(Provided data)

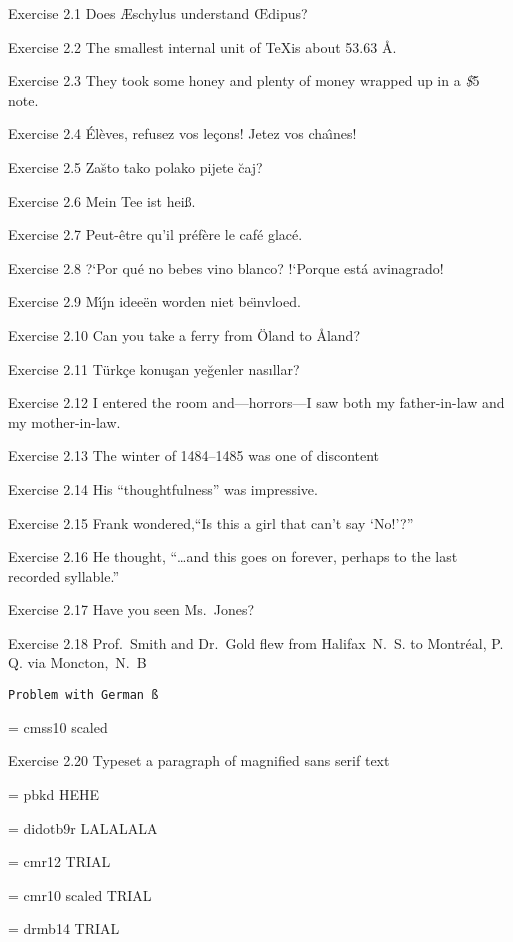 Exercise 2.1 Does \AE schylus understand \OE dipus?

Exercise 2.2 The smallest internal unit of \TeX is about 53.63 \AA.

Exercise 2.3 They took some honey and plenty of money wrapped up in a {\it\$}5 note.\par
Exercise 2.4 \'El\`eves, refusez vos le\c cons! Jetez vos cha\^\i nes!

Exercise 2.5 Za\u sto tako polako pijete \u caj?

Exercise 2.6 Mein Tee ist hei\ss.

Exercise 2.7 Peut-\^etre qu'il pr\'ef\`ere le caf\'e glac\'e.

Exercise 2.8 ?`Por qu\'e no bebes vino blanco? !`Porque est\'a avinagrado!

Exercise 2.9 M\'\i \'\j n idee\"en worden niet be\"\i nvloed.

Exercise 2.10 Can you take a ferry from \"Oland to \AA land?

Exercise 2.11 T\"urk\c ce konu\c san ye\u genler nas\i llar?

Exercise 2.12 I entered the room and---horrors---I saw both my father-in-law and my
mother-in-law.

Exercise 2.13 The winter of 1484--1485 was one of discontent

Exercise 2.14 His ``thoughtfulness'' was impressive.

Exercise 2.15 Frank wondered,``Is this a girl that can't say `No!'?''

Exercise 2.16 He thought, ``\dots and this goes on forever, perhaps to the last recorded syllable.''

Exercise 2.17 Have you seen Ms.~Jones?

Exercise 2.18 Prof.~Smith and Dr.~Gold flew from Halifax~N.~S. to Montr\'eal, P. Q. via Moncton,~N.~B


\tt Problem with German \ss

\font\sf = cmss10 scaled 

\sf Exercise 2.20 Typeset a paragraph of magnified sans serif text

\font\pbkd = pbkd
\pbkd HEHE

\font\didot = didotb9r
\didot LALALALA

\font\cmr = cmr12
\cmr TRIAL \par

\font\cmrr = cmr10 scaled 
\cmrr TRIAL 

\font\drfont = drmb14 
\drfont TRIAL

\bye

(End Provided data)

The expected response is every entry above, repeated exactly, pictures removed.

**Result below:**
 Exercise 2.1 Does \AE schylus understand \OE dipus?

Exercise 2.2 The smallest internal unit of \TeX is about 53.63 \AA.

Exercise 2.3 They took some honey and plenty of money wrapped up in a {\it\$}5 note.\par
Exercise 2.4 \'El\`eves, refusez vos le\c cons! Jetez vos cha\^\i nes!

Exercise 2.5 Za\u sto tako polako pijete \u caj?

Exercise 2.6 Mein Tee ist hei\ss.

Exercise 2.7 Peut-\^etre qu'il pr\'ef\`ere le caf\'e glac\'e.

Exercise 2.8 ?`Por qu\'e no bebes vino blanco? !`Porque est\'a avinagrado!

Exercise 2.9 M\'\i \'\j n idee\"en worden niet be\"\i nvloed.

Exercise 2.10 Can you take a ferry from \"Oland to \AA land?

Exercise 2.11 T\"urk\c ce konu\c san ye\u genler nas\i llar?

Exercise 2.12 I entered the room and---horrors---I saw both my father-in-law and my
mother-in-law.

Exercise 2.13 The winter of 1484--1485 was one of discontent

Exercise 2.14 His ``thoughtfulness'' was impressive.

Exercise 2.15 Frank wondered,``Is this a girl that can't say `No!'?''

Exercise 2.16 He thought, ``\dots and this goes on forever, perhaps to the last recorded syllable.''

Exercise 2.17 Have you seen Ms.~Jones?

Exercise 2.18 Prof.~Smith and Dr.~Gold flew from Halifax~N.~S. to Montr\'eal, P. Q. via Moncton,~N.~B


\tt Problem with German \ss

\font\sf = cmss10 scaled 

\sf Exercise 2.20 Typeset a paragraph of magnified sans serif text

\font\pbkd = pbkd
\pbkd HEHE

\font\didot = didotb9r
\didot LALALALA

\font\cmr = cmr12
\cmr TRIAL \par

\font\cmrr = cmr10 scaled 
\cmrr TRIAL 

\font\drfont = drmb14 
\drfont TRIAL

\bye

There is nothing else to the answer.